Dataset entries:
======
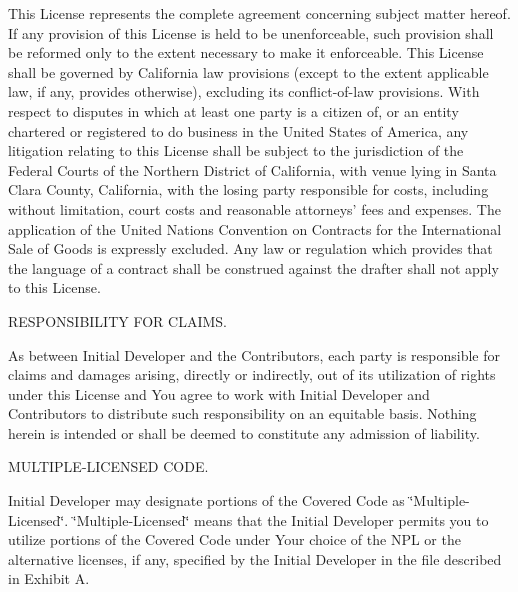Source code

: \begin{DoxyEnumerate}
This License represents the complete agreement concerning subject matter hereof. If any provision of this License is held to be unenforceable, such provision shall be reformed only to the extent necessary to make it enforceable. This License shall be governed by California law provisions (except to the extent applicable law, if any, provides otherwise), excluding its conflict-\/of-\/law provisions. With respect to disputes in which at least one party is a citizen of, or an entity chartered or registered to do business in the United States of America, any litigation relating to this License shall be subject to the jurisdiction of the Federal Courts of the Northern District of California, with venue lying in Santa Clara County, California, with the losing party responsible for costs, including without limitation, court costs and reasonable attorneys' fees and expenses. The application of the United Nations Convention on Contracts for the International Sale of Goods is expressly excluded. Any law or regulation which provides that the language of a contract shall be construed against the drafter shall not apply to this License.
\item R\-E\-S\-P\-O\-N\-S\-I\-B\-I\-L\-I\-T\-Y F\-O\-R C\-L\-A\-I\-M\-S.

As between Initial Developer and the Contributors, each party is responsible for claims and damages arising, directly or indirectly, out of its utilization of rights under this License and You agree to work with Initial Developer and Contributors to distribute such responsibility on an equitable basis. Nothing herein is intended or shall be deemed to constitute any admission of liability.
\item M\-U\-L\-T\-I\-P\-L\-E-\/\-L\-I\-C\-E\-N\-S\-E\-D C\-O\-D\-E.

Initial Developer may designate portions of the Covered Code as \char`\"{}\-Multiple-\/\-Licensed\char`\"{}. \char`\"{}\-Multiple-\/\-Licensed\char`\"{} means that the Initial Developer permits you to utilize portions of the Covered Code under Your choice of the N\-P\-L or the alternative licenses, if any, specified by the Initial Developer in the file described in Exhibit A.
\end{DoxyEnumerate}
======
## WORK INSTRUCTION
I'd like every record printed exactly, with the pictures left out.

## SOLUTION FOR THIS PROBLEM
Source code

: \begin{DoxyEnumerate}
This License represents the complete agreement concerning subject matter hereof. If any provision of this License is held to be unenforceable, such provision shall be reformed only to the extent necessary to make it enforceable. This License shall be governed by California law provisions (except to the extent applicable law, if any, provides otherwise), excluding its conflict-\/of-\/law provisions. With respect to disputes in which at least one party is a citizen of, or an entity chartered or registered to do business in the United States of America, any litigation relating to this License shall be subject to the jurisdiction of the Federal Courts of the Northern District of California, with venue lying in Santa Clara County, California, with the losing party responsible for costs, including without limitation, court costs and reasonable attorneys' fees and expenses. The application of the United Nations Convention on Contracts for the International Sale of Goods is expressly excluded. Any law or regulation which provides that the language of a contract shall be construed against the drafter shall not apply to this License.
\item R\-E\-S\-P\-O\-N\-S\-I\-B\-I\-L\-I\-T\-Y F\-O\-R C\-L\-A\-I\-M\-S.

As between Initial Developer and the Contributors, each party is responsible for claims and damages arising, directly or indirectly, out of its utilization of rights under this License and You agree to work with Initial Developer and Contributors to distribute such responsibility on an equitable basis. Nothing herein is intended or shall be deemed to constitute any admission of liability.
\item M\-U\-L\-T\-I\-P\-L\-E-\/\-L\-I\-C\-E\-N\-S\-E\-D C\-O\-D\-E.

Initial Developer may designate portions of the Covered Code as \char`\"{}\-Multiple-\/\-Licensed\char`\"{}. \char`\"{}\-Multiple-\/\-Licensed\char`\"{} means that the Initial Developer permits you to utilize portions of the Covered Code under Your choice of the N\-P\-L or the alternative licenses, if any, specified by the Initial Developer in the file described in Exhibit A.
\end{DoxyEnumerate}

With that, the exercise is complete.